#### TO DO:
The expected output is each line in the data below that includes the string "False".

#### DATA LISTING:
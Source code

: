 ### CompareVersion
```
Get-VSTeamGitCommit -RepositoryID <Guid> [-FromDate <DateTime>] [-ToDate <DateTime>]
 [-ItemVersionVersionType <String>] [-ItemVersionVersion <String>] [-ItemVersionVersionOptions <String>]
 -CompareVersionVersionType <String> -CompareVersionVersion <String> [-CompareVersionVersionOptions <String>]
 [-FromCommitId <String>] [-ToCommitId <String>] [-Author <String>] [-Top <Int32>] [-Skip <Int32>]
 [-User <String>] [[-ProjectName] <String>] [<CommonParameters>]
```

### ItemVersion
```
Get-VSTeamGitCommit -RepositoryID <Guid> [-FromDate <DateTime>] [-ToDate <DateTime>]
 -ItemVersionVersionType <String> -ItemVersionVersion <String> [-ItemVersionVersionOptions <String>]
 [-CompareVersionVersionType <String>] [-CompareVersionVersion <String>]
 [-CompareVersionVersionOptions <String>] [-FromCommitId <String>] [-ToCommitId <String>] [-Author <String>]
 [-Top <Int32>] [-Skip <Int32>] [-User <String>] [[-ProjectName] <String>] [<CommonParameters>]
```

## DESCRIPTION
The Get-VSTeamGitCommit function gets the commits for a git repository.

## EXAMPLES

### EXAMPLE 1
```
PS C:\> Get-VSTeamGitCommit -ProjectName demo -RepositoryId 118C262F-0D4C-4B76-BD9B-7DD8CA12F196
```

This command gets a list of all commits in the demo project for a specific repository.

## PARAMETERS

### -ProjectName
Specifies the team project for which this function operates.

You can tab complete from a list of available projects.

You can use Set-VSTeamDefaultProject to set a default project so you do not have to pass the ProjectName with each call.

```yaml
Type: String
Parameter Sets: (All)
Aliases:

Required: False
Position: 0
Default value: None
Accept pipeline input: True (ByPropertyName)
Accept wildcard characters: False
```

#### RESPONSE TO THIS EXERCISE:
Required: False
Accept wildcard characters: False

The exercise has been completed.